Although the exact origin of the holiday is not widely agreed upon, it is widely recognized as a day for love, devotion and romance.
Whoever he was, Valentine did really exist, because archaeologists have unearthed a Roman catacomb and an ancient church dedicated to St. Valentine. In 496 AD Pope Gelasius marked February 14th as a celebration in honor of his martyrdom.
Relics of St. Valentine can be found all over the world. A flower-crowned skull of St. Valentine can be found in the Basilica of Santa Maria in Cosmedin, Rome. In 1836, other relics were exhumed from the catacombs of Saint Hippolytus on the Via Tiburtina and were identified as Valentine’s. These were transported for a special Mass dedicated to those young and in love.
Fr. John Spratt received a gift from Pope Gregory XVI in 1836 contianing a “small vessel tinged” with St. Valentine’s blood. This gift now stands placed in Whitefriar Street Church in Dublin, Ireland.

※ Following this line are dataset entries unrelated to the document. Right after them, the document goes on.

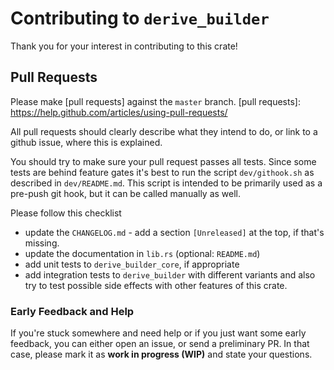 # Contributing to `derive_builder`

Thank you for your interest in contributing to this crate!

## Pull Requests

Please make [pull requests] against the `master` branch.
[pull requests]: https://help.github.com/articles/using-pull-requests/

All pull requests should clearly describe what they intend to do, or link to
a github issue, where this is explained.

You should try to make sure your pull request passes all tests. Since some
tests are behind feature gates it's best to run the script `dev/githook.sh` as
described in `dev/README.md`. This script is intended to be primarily used as a
pre-push git hook, but it can be called manually as well.

Please follow this checklist
- update the `CHANGELOG.md` - add a section `[Unreleased]` at the top, if
  that's missing.
- update the documentation in `lib.rs` (optional: `README.md`)
- add unit tests to `derive_builder_core`, if appropriate
- add integration tests to `derive_builder` with different variants and also
  try to test possible side effects with other features of this crate.

### Early Feedback and Help

If you're stuck somewhere and need help or if you just want some early feedback,
you can either open an issue, or send a preliminary PR. In that case, please
mark it as **work in progress (WIP)** and state your questions.
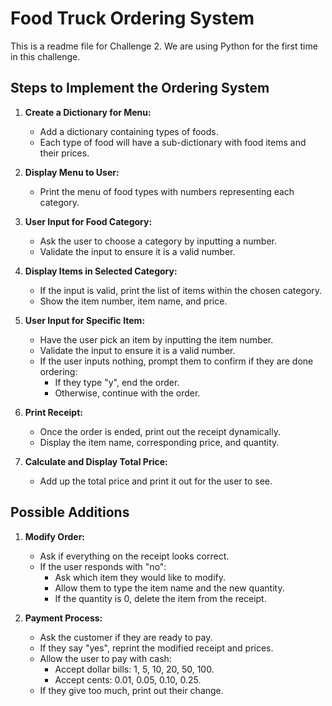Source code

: # Food Truck Ordering System

This is a readme file for Challenge 2. We are using Python for the first time in this challenge.

## Steps to Implement the Ordering System

1. **Create a Dictionary for Menu:**
   - Add a dictionary containing types of foods.
   - Each type of food will have a sub-dictionary with food items and their prices.

2. **Display Menu to User:**
   - Print the menu of food types with numbers representing each category.

3. **User Input for Food Category:**
   - Ask the user to choose a category by inputting a number.
   - Validate the input to ensure it is a valid number.

4. **Display Items in Selected Category:**
   - If the input is valid, print the list of items within the chosen category.
   - Show the item number, item name, and price.

5. **User Input for Specific Item:**
   - Have the user pick an item by inputting the item number.
   - Validate the input to ensure it is a valid number.
   - If the user inputs nothing, prompt them to confirm if they are done ordering:
     - If they type "y", end the order.
     - Otherwise, continue with the order.

6. **Print Receipt:**
   - Once the order is ended, print out the receipt dynamically.
   - Display the item name, corresponding price, and quantity.

7. **Calculate and Display Total Price:**
   - Add up the total price and print it out for the user to see.

## Possible Additions

1. **Modify Order:**
   - Ask if everything on the receipt looks correct.
   - If the user responds with "no":
     - Ask which item they would like to modify.
     - Allow them to type the item name and the new quantity.
     - If the quantity is 0, delete the item from the receipt.

2. **Payment Process:**
   - Ask the customer if they are ready to pay.
   - If they say "yes", reprint the modified receipt and prices.
   - Allow the user to pay with cash:
     - Accept dollar bills: 1, 5, 10, 20, 50, 100.
     - Accept cents: 0.01, 0.05, 0.10, 0.25.
   - If they give too much, print out their change.
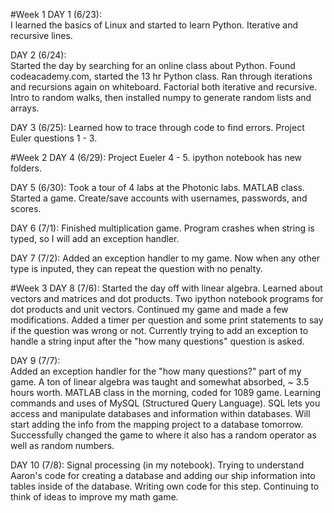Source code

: #Week 1
DAY 1 (6/23):  
I learned the basics of Linux and started to learn Python.  Iterative and recursive lines.  

DAY 2 (6/24):  
Started the day by searching for an online class about Python.  Found codeacademy.com, started the 13 hr Python class.  Ran through iterations and recursions again on whiteboard.  Factorial both iterative and recursive.  Intro to random walks, then installed numpy to generate random lists and arrays.

DAY 3 (6/25): 
Learned how to trace through code to find errors. Project Euler questions 1 - 3.

#Week 2
DAY 4 (6/29): 
Project Eueler 4 - 5.  ipython notebook has new folders.

DAY 5 (6/30):
Took a tour of 4 labs at the Photonic labs.  MATLAB class.  Started a game.  Create/save accounts with usernames, passwords, and scores.

DAY 6 (7/1):
Finished multiplication game.  Program crashes when string is typed, so I will add an exception handler.

DAY 7 (7/2):
Added an exception handler to my game.  Now when any other type is inputed, they can repeat the question with no penalty.

#Week 3
DAY 8 (7/6):
Started the day off with linear algebra.  Learned about vectors and matrices and dot products.  Two ipython notebook programs for dot products and unit vectors.  Continued my game and made a few modifications.  Added a timer per question and some print statements to say if the question was wrong or not.  Currently trying to add an exception to handle a string input after the "how many questions" question is asked.

DAY 9 (7/7):  
Added an exception handler for the "how many questions?" part of my game.  A ton of linear algebra was taught and somewhat absorbed, ~ 3.5 hours worth.  MATLAB class in the morning, coded for 1089 game.  Learning commands and uses of MySQL (Structured Query Language).  SQL lets you access and manipulate databases and information within databases.  Will start adding the info from the mapping project to a database tomorrow. Successfully changed the game to where it also has a random operator as well as random numbers.  

DAY 10 (7/8):
Signal processing (in my notebook).  Trying to understand Aaron's code for creating a database and adding our ship information into tables inside of the database.  Writing own code for this step.  Continuing to think of ideas to improve my math game.
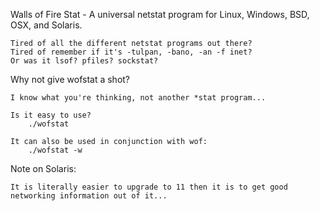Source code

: Walls of Fire Stat - A universal netstat program for Linux, Windows, BSD, OSX, and Solaris.

	Tired of all the different netstat programs out there?
	Tired of remember if it's -tulpan, -bano, -an -f inet?
	Or was it lsof? pfiles? sockstat?

Why not give wofstat a shot?

	I know what you're thinking, not another *stat program...

	Is it easy to use?
		./wofstat

	It can also be used in conjunction with wof:
		./wofstat -w

Note on Solaris:

	It is literally easier to upgrade to 11 then it is to get good networking information out of it...
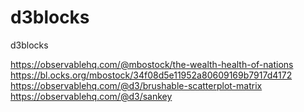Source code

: # d3blocks
d3blocks


https://observablehq.com/@mbostock/the-wealth-health-of-nations
https://bl.ocks.org/mbostock/34f08d5e11952a80609169b7917d4172
https://observablehq.com/@d3/brushable-scatterplot-matrix
https://observablehq.com/@d3/sankey
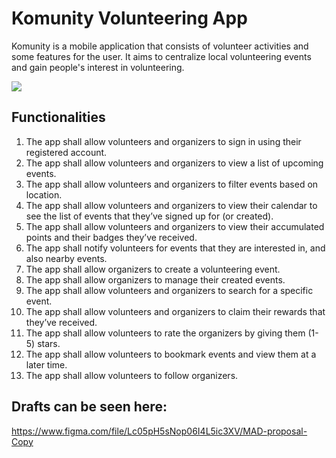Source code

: # Komunity Volunteering App
Komunity is a mobile application that consists of volunteer activities and some features for the user. It aims to centralize local volunteering events and gain people's interest in volunteering.  

![](https://media.giphy.com/media/LPVGy8257uOuca6NXQ/source.gif)


## Functionalities 
1. The app shall allow volunteers and organizers to sign in using their registered account.
2. The app shall allow volunteers and organizers to view a list of upcoming events.
3. The app shall allow volunteers and organizers to filter events based on location.
4. The app shall allow volunteers and organizers to view their calendar to see the list of events that they’ve signed up for (or created).
5. The app shall allow volunteers and organizers to view their accumulated points and their badges they’ve received.
6. The app shall notify volunteers for events that they are interested in, and also nearby events.
7. The app shall allow organizers to create a volunteering event.
8. The app shall allow organizers to manage their created events.
9. The app shall allow volunteers and organizers to search for a specific event.
10. The app shall allow volunteers and organizers to claim their rewards that they’ve received.
11. The app shall allow volunteers to rate the organizers by giving them (1-5) stars.
12. The app shall allow volunteers to bookmark events and view them at a later time.
13. The app shall allow volunteers to follow organizers.

## Drafts can be seen here:
https://www.figma.com/file/Lc05pH5sNop06I4L5ic3XV/MAD-proposal-Copy

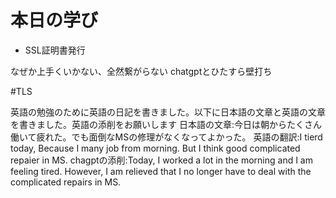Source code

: # 本日の学び
- SSL証明書発行

なぜか上手くいかない、全然繋がらない
chatgptとひたすら壁打ち

#TLS

英語の勉強のために英語の日記を書きました。以下に日本語の文章と英語の文章を書きました。英語の添削をお願いします
日本語の文章:今日は朝からたくさん働いて疲れた。でも面倒なMSの修理がなくなってよかった。
英語の翻訳:I tierd today, Because I many job from morning. But I think good complicated repaier in MS.
chagptの添削:Today, I worked a lot in the morning and I am feeling tired. However, I am relieved that I no longer have to deal with the complicated repairs in MS.
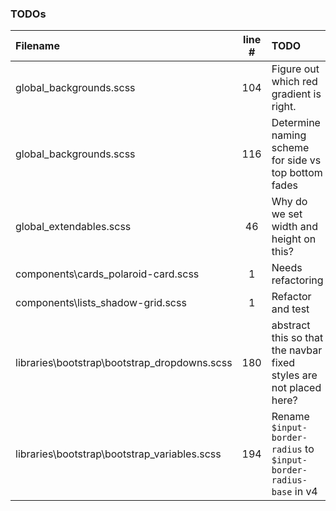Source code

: ### TODOs
| Filename | line # | TODO
|:------|:------:|:------
| global\_backgrounds.scss | 104 | Figure out which red gradient is right.
| global\_backgrounds.scss | 116 | Determine naming scheme for side vs top bottom fades
| global\_extendables.scss | 46 | Why do we set width and height on this?
| components\cards\_polaroid-card.scss | 1 | Needs refactoring
| components\lists\_shadow-grid.scss | 1 | Refactor and test
| libraries\bootstrap\bootstrap\_dropdowns.scss | 180 | abstract this so that the navbar fixed styles are not placed here?
| libraries\bootstrap\bootstrap\_variables.scss | 194 | Rename `$input-border-radius` to `$input-border-radius-base` in v4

Other alleged relics were found in Prague in the Church of St Peter and Paul at Vysehrad; in the parish church of St. Mary’s Assumption in Chelmno Poland; at the reliquary of Roquemaure in France; in the Stephansdom in Vienna; in Balzan in Malta and also in Blessed John Duns Scotus’ church in the Gorbals area of Glasgow, Scotland.
St. Valentine is the Patron Saint of affianced couples, bee keepers, engaged couples, epilepsy, fainting, greetings, happy marriages, love, lovers, plague, travellers, and young people. He is represented in pictures with birds and roses and his feast day is celebrated on February 14.